Your first friend becomes the Goddess of Estatic Awakening. She’s the deity of the lightning-strike moment, the interruption, the thing that shatters false peace. Her transformation is kinetic and beautiful: black paint covers her almost entirely, but then her friends splatter her with neon—violent slashes of hot pink and electric green, creating the visual impression of sound waves exploding outward. Glitter is embedded chaotically, no pattern, pure chaos-as-adornment. A crown made of twisted wire and broken mirrors gets affixed to her head, cutting light into fractured patterns. When she stands and throws back her head, she becomes a living amplifier of something that absolutely needed to be said.
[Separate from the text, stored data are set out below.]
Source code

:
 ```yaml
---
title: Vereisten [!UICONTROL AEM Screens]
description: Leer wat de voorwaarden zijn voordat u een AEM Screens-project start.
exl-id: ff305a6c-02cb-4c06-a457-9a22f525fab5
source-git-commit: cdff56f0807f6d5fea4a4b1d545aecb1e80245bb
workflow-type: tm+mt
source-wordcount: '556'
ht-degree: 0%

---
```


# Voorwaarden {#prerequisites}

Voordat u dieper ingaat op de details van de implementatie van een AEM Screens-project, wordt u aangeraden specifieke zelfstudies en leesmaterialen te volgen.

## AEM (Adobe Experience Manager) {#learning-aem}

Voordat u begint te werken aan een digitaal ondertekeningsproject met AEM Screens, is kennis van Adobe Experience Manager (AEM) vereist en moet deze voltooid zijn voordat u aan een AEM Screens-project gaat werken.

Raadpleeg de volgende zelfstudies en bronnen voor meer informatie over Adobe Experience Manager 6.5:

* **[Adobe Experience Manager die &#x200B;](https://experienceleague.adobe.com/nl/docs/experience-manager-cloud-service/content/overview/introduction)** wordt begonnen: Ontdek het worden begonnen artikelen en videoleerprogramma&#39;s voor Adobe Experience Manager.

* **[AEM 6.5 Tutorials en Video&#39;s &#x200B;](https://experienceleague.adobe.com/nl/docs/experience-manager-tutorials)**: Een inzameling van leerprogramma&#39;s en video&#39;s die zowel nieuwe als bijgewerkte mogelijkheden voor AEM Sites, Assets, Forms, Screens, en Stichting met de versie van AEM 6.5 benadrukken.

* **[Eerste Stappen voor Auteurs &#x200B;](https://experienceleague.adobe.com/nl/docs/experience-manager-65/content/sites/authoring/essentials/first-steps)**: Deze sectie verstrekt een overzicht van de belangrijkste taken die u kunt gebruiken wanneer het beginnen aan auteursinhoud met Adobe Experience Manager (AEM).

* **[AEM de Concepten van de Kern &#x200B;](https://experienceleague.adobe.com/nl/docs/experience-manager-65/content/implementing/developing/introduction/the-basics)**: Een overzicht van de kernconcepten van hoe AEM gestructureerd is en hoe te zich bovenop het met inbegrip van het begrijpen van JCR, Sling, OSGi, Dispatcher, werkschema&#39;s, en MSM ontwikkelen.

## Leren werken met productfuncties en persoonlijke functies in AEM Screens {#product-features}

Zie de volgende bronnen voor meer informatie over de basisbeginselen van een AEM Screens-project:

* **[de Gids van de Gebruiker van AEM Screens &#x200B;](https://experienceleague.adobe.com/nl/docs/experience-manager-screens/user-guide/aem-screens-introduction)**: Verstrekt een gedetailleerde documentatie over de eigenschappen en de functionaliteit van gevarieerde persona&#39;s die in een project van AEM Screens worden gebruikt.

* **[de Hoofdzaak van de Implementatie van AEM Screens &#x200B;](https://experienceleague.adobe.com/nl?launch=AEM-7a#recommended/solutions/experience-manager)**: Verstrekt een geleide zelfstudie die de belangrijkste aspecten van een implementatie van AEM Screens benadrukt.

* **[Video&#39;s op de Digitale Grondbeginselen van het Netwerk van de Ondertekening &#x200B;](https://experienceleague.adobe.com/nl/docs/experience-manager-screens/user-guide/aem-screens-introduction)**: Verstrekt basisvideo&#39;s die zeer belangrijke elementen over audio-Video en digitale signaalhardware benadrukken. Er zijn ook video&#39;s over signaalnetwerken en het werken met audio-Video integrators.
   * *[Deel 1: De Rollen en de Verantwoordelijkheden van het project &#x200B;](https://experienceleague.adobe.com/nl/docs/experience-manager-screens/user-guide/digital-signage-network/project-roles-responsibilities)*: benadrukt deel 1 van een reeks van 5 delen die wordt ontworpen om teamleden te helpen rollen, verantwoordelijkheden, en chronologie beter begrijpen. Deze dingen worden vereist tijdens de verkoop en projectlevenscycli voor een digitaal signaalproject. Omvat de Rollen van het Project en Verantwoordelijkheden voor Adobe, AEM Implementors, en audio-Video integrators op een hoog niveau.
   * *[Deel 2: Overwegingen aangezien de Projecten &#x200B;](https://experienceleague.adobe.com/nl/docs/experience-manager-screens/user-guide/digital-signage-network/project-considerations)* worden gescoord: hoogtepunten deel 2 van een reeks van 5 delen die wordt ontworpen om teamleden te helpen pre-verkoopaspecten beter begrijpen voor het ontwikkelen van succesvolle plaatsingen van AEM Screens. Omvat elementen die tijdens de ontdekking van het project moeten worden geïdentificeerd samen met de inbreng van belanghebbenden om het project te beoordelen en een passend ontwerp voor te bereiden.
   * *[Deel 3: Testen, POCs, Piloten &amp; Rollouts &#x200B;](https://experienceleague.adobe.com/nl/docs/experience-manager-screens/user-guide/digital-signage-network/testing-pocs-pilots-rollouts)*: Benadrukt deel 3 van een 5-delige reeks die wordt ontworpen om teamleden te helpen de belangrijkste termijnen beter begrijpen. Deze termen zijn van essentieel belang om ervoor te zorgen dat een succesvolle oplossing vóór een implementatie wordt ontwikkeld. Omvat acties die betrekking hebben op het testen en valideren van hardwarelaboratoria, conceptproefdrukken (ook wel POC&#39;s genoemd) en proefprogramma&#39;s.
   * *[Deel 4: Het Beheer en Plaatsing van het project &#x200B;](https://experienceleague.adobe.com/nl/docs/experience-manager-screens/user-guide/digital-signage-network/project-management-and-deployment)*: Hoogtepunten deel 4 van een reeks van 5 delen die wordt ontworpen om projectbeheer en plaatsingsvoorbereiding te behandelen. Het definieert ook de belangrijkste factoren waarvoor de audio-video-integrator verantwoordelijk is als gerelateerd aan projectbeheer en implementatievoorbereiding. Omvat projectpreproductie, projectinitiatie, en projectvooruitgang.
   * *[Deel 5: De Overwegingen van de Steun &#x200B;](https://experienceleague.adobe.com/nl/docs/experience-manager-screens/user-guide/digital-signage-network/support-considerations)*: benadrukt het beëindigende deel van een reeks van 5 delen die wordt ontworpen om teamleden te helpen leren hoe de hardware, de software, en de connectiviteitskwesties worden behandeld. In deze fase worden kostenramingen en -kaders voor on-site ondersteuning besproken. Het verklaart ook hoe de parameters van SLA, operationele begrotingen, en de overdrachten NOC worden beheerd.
Another friend becomes the God of Thresholds. He designed a deity of doorways and transitions, seeing himself as someone who helps people move between versions. His body gets painted in gradients—midnight blue bleeding into dawn gold—with mirrors arranged vertically down the centerline of his torso so he reflects light back in two directions simultaneously. His friends wrap copper wire around his fingers and wrists. When he stands and sees himself multiplied in the mirrors, he becomes a figure who is always arriving and leaving simultaneously, existing in the liminal space between states.
Each deity takes their turn. Six gods in a room, each one impossible, each one glowing, each one radiating a frequency that didn’t exist before. They move around each other. They acknowledge each other’s imaginary divinity.
As evening arrives, you move outside together. The sun is dropping. You all stand in a line facing west, watching the light change. The glitter catches the last rays and throws them back. Your painted bodies become silhouettes as the sun sinks lower. You stand together in silence, watching yourselves disappear into shadow, watching the gods you invented become outlines, then darkness. By the time the sun is gone, you’re just shapes against a black sky. But you know what you are. You’ve tasted what it means to author your own divinity. You’ll never quite fit back into ordinary again.